Boré Kaita Masa Buika (born 12 August 1980) is a Spanish actor of Equatorial-Guinean origin who became famous for his roles as Terence Wilder in El secreto de Puente Viejo and Teodoro Okenve in Mar de plástico.

== Biography ==
Buika was born on 12 August 1980 in the El Molinar neighbourhood of Palma de Mallorca. His relatives include his sister, singer Concha Buika, actor Armando Balboa Buika and politician Guillem Balboa Buika, the mayor of Alaró and the leader of the Més per Mallorca party. Boré became known through his work on the series Aída, where he participated in a chapter playing the role of Luisito during his adulthood during a flashback. A year later, he joined the daily series El secreto de Puente Viejo where he interpreted Terence Wilder, who causes a great furor in the population. Terence was the husband of Soledad Castro (Alejandra Onieva), who met him while travelling the world.

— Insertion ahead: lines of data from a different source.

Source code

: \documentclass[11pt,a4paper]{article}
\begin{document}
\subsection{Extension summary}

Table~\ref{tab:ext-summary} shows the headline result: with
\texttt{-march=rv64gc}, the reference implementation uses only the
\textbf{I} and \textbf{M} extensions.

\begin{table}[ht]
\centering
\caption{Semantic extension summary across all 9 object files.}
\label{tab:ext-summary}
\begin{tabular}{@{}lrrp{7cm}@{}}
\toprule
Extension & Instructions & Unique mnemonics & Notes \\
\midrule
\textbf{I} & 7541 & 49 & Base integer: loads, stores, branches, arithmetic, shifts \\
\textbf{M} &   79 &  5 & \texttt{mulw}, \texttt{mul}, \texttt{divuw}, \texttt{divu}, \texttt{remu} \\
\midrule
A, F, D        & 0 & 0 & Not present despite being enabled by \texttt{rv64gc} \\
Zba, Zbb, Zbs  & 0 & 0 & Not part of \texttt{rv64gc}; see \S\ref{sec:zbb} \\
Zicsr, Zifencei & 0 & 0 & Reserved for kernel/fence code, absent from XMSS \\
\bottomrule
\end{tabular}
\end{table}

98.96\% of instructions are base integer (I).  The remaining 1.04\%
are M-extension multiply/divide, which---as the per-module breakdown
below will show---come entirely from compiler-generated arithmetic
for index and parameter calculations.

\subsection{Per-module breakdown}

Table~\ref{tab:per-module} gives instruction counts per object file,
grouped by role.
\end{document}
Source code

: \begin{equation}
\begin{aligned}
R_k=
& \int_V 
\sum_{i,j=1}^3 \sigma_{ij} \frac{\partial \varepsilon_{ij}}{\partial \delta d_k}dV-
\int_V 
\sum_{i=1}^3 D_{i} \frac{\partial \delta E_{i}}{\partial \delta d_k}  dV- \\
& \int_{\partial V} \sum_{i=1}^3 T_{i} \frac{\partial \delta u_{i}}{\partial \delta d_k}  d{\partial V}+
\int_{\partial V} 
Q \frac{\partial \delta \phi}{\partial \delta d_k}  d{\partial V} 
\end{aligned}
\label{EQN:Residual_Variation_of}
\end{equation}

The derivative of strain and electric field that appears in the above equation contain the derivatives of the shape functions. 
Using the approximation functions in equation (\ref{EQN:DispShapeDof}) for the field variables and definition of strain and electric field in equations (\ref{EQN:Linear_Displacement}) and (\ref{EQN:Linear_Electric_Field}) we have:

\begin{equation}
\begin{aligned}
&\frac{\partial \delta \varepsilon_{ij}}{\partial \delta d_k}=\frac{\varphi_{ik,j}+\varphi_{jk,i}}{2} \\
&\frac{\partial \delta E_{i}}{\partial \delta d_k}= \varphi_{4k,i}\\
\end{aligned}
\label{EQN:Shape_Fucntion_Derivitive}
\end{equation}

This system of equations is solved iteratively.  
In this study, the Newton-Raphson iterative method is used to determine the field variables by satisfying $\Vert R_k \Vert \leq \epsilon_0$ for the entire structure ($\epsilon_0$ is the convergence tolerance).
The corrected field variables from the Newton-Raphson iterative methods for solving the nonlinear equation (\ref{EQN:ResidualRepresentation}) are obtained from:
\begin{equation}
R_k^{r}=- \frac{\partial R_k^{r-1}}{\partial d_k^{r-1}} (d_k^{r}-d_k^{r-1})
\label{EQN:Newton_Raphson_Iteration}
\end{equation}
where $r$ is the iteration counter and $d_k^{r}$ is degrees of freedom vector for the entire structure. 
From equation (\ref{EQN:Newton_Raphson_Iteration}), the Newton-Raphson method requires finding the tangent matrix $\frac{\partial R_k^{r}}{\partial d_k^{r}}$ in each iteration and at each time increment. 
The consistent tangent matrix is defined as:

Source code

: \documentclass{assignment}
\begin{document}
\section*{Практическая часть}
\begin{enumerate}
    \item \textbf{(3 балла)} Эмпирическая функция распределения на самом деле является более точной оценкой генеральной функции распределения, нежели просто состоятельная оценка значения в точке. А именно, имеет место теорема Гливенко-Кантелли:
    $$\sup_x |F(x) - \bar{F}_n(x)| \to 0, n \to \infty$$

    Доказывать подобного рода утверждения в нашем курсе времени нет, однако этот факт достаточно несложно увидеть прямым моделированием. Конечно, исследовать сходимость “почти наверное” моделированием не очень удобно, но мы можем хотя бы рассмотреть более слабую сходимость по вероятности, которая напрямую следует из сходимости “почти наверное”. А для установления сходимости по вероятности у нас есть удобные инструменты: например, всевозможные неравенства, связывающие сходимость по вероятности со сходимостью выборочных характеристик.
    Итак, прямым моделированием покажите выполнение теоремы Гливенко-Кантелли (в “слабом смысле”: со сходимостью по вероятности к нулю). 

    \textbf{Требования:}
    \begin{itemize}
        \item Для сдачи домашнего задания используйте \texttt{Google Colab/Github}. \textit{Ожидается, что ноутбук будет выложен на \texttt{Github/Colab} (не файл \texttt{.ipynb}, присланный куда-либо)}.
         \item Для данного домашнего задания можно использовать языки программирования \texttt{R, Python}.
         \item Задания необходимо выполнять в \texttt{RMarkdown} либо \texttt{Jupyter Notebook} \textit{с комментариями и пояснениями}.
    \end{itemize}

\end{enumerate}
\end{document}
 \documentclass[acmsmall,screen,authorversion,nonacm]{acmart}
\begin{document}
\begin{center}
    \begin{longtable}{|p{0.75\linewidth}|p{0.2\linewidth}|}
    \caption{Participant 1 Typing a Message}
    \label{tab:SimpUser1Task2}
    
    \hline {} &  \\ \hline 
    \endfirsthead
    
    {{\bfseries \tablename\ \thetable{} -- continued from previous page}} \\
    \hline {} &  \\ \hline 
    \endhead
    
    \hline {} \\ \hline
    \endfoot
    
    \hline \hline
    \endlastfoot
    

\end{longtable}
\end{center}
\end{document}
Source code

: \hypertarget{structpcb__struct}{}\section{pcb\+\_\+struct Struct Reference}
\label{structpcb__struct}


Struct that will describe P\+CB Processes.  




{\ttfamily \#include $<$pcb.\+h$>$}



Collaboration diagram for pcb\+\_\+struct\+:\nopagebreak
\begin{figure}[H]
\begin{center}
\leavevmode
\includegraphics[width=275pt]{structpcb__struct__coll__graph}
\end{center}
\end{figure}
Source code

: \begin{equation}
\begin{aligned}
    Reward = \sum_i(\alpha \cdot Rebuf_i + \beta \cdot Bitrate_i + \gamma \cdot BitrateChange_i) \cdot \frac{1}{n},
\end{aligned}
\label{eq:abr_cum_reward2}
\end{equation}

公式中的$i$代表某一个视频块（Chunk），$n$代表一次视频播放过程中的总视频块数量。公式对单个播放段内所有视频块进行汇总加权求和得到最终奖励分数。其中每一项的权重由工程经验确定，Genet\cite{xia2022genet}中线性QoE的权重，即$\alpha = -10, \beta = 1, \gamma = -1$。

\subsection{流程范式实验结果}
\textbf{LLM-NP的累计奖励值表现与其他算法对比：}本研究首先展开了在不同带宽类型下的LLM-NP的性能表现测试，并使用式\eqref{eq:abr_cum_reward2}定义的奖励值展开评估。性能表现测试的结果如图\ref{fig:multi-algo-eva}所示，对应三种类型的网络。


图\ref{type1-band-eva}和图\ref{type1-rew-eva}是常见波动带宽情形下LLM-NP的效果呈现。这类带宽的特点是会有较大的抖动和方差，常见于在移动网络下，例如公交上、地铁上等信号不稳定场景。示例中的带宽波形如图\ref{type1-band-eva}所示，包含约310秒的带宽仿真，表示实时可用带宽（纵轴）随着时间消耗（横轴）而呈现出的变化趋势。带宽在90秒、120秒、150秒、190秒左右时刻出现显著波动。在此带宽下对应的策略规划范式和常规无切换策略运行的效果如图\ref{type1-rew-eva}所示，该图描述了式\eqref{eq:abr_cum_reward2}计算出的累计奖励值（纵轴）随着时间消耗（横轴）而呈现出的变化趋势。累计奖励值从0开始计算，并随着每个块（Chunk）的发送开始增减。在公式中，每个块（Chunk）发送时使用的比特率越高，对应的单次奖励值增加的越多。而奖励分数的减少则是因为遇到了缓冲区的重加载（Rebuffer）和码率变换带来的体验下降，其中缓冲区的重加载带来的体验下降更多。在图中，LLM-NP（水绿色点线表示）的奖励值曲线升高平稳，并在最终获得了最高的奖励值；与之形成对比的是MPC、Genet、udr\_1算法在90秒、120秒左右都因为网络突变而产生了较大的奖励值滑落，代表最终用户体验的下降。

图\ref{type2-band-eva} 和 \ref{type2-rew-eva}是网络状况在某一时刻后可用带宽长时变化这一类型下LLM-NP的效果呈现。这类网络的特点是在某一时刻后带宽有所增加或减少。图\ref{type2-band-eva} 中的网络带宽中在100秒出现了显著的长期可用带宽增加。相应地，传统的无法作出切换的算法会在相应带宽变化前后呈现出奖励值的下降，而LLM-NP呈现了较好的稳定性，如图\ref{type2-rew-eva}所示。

At the beginning of 2014, Buika left his role in the series following the departure of Onieva. In June 2015, he became part of the Telecinco series Anclados, alongside Rossy de Palma, Miren Ibarguren, and Fernando Gil, among others. He was present in its first and only season, playing a man named Obama.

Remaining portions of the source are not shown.